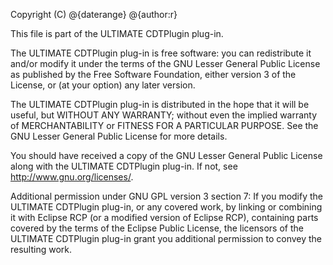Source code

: Copyright (C) @{daterange} @{author:r}

This file is part of the ULTIMATE CDTPlugin plug-in.

The ULTIMATE CDTPlugin plug-in is free software: you can redistribute it and/or modify
it under the terms of the GNU Lesser General Public License as published
by the Free Software Foundation, either version 3 of the License, or
(at your option) any later version.

The ULTIMATE CDTPlugin plug-in is distributed in the hope that it will be useful,
but WITHOUT ANY WARRANTY; without even the implied warranty of
MERCHANTABILITY or FITNESS FOR A PARTICULAR PURPOSE.  See the
GNU Lesser General Public License for more details.

You should have received a copy of the GNU Lesser General Public License
along with the ULTIMATE CDTPlugin plug-in. If not, see <http://www.gnu.org/licenses/>.

Additional permission under GNU GPL version 3 section 7:
If you modify the ULTIMATE CDTPlugin plug-in, or any covered work, by linking
or combining it with Eclipse RCP (or a modified version of Eclipse RCP), 
containing parts covered by the terms of the Eclipse Public License, the 
licensors of the ULTIMATE CDTPlugin plug-in grant you additional permission 
to convey the resulting work.
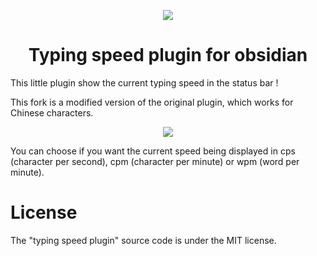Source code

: <div align="center">

![](./meta/logo.svg)

# Typing speed plugin for obsidian

</div>

This little plugin show the current typing speed in the status bar !

This fork is a modified version of the original plugin, which works for Chinese characters.

<div align="center">

![](./meta/demo.svg)

</div>

You can choose if you want the current speed being displayed in cps (character per second), cpm (character per minute) or wpm (word per minute).

# License

The "typing speed plugin" source code is under the MIT license.
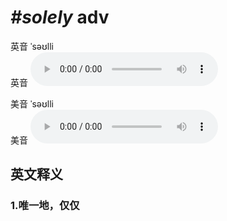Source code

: # ***\#solely*** adv
英音 ˈsəʊlli  
英音
<audio src="./media/solely1_AAC.aac" controls="controls"></audio>

美音 ˈsəʊlli  
美音
<audio src="./media/solely2_AAC.aac" controls="controls"></audio>



  

英文释义
---
### 1.**唯一地，仅仅**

### Activity
Write every entry out again exactly, dropping the pictures.

### Solution to this task
Source code

: Copyright (C) @{daterange} @{author:r}

This file is part of the ULTIMATE CDTPlugin plug-in.

The ULTIMATE CDTPlugin plug-in is free software: you can redistribute it and/or modify
it under the terms of the GNU Lesser General Public License as published
by the Free Software Foundation, either version 3 of the License, or
(at your option) any later version.

The ULTIMATE CDTPlugin plug-in is distributed in the hope that it will be useful,
but WITHOUT ANY WARRANTY; without even the implied warranty of
MERCHANTABILITY or FITNESS FOR A PARTICULAR PURPOSE.  See the
GNU Lesser General Public License for more details.

You should have received a copy of the GNU Lesser General Public License
along with the ULTIMATE CDTPlugin plug-in. If not, see <http://www.gnu.org/licenses/>.

Additional permission under GNU GPL version 3 section 7:
If you modify the ULTIMATE CDTPlugin plug-in, or any covered work, by linking
or combining it with Eclipse RCP (or a modified version of Eclipse RCP), 
containing parts covered by the terms of the Eclipse Public License, the 
licensors of the ULTIMATE CDTPlugin plug-in grant you additional permission 
to convey the resulting work.
Source code

: <div align="center">

![](./meta/logo.svg)

# Typing speed plugin for obsidian

</div>

This little plugin show the current typing speed in the status bar !

This fork is a modified version of the original plugin, which works for Chinese characters.

<div align="center">

![](./meta/demo.svg)

</div>

You can choose if you want the current speed being displayed in cps (character per second), cpm (character per minute) or wpm (word per minute).

# License

The "typing speed plugin" source code is under the MIT license.
Source code

: # ***\#solely*** adv
英音 ˈsəʊlli  
英音
<audio src="./media/solely1_AAC.aac" controls="controls"></audio>

美音 ˈsəʊlli  
美音
<audio src="./media/solely2_AAC.aac" controls="controls"></audio>



  

英文释义
---
### 1.**唯一地，仅仅**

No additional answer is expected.